日本鳥学会の日本鳥類目録改訂第7版では Pica pica serica は「亜種カササギ」とされているのですが,IOC に則るともう亜種とは呼べなくなります.そこで従来カササギの別名とされてきた「コウライガラス」という和名を充てることにしました.日本中心に考えれば「カササギ」を Pica serica に与えて,Pica pica には新たに別の名前を与えても良かったのですが, “カササギ = Pica Pica” という関係は長らく親しまれてきたので,これを崩すのは忍びない,またカササギという和名には,必ずしも朝鮮半島由来のカササギだけではなく,ヨーロッパなどに生息するカササギも含まれると理解されていると思い,“カササギ = Pica Pica” の関係には手を付けませんでした.

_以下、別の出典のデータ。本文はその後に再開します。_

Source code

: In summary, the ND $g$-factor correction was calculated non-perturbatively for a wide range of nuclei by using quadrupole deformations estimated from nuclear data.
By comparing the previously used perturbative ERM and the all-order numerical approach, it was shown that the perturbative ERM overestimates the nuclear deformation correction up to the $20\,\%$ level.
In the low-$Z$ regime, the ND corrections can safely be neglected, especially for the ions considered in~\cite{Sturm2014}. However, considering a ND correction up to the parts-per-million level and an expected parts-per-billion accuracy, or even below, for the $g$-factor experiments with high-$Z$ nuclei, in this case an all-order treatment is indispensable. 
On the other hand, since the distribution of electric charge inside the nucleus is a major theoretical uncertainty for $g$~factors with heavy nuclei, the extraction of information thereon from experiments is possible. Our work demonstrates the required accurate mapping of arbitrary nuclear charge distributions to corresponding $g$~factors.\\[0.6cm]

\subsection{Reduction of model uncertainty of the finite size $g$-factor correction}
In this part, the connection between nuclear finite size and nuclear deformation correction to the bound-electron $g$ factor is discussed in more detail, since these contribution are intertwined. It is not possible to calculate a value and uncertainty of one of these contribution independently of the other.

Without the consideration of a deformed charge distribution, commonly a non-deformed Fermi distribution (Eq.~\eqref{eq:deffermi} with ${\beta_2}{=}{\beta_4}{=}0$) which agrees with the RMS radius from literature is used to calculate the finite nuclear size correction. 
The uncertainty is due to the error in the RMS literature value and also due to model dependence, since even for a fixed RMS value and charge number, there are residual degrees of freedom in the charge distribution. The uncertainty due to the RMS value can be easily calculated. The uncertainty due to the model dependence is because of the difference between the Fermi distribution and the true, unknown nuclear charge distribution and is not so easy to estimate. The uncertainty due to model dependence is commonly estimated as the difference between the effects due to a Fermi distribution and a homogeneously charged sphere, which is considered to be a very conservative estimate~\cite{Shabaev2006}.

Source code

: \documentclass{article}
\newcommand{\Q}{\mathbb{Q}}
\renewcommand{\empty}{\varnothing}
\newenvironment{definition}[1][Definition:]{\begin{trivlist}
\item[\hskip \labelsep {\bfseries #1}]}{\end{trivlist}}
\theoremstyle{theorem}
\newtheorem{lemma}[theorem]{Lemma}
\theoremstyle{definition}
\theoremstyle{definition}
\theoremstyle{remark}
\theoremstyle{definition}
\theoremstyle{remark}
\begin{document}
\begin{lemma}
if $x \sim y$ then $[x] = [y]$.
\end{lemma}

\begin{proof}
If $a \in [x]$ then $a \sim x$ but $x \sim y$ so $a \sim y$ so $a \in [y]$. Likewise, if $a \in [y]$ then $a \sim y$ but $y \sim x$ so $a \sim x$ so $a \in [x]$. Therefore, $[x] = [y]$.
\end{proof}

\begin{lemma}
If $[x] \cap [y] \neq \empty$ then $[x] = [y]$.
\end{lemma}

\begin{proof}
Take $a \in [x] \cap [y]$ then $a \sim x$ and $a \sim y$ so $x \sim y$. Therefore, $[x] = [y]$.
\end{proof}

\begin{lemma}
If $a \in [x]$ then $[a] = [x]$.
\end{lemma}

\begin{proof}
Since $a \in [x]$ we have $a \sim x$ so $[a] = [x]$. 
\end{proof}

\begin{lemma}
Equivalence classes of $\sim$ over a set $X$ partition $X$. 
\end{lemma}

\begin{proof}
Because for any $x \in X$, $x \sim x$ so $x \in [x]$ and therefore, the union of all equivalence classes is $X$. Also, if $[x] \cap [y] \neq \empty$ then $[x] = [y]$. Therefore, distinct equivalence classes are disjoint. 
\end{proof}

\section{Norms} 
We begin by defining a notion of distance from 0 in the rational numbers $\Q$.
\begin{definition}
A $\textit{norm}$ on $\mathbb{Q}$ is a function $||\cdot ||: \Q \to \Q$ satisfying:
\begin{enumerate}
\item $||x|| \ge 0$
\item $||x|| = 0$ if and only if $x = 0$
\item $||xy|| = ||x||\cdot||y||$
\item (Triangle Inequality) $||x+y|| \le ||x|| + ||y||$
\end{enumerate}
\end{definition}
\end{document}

一方,日本ではカササギは特定の地域でしか見られない鳥であり,その呼び方がコウライガラスに替わったとしても世の中全体に対する影響は小さく,日本のカササギが朝鮮半島との関係が深いことが良く知られていることなどから,従来別名とされてきた一つの名前を異動させるほうが良いと判断しました.これはあくまで私個人の意見ですが,このあたりの和名の付け替えは毎回非常に悩ましいところです.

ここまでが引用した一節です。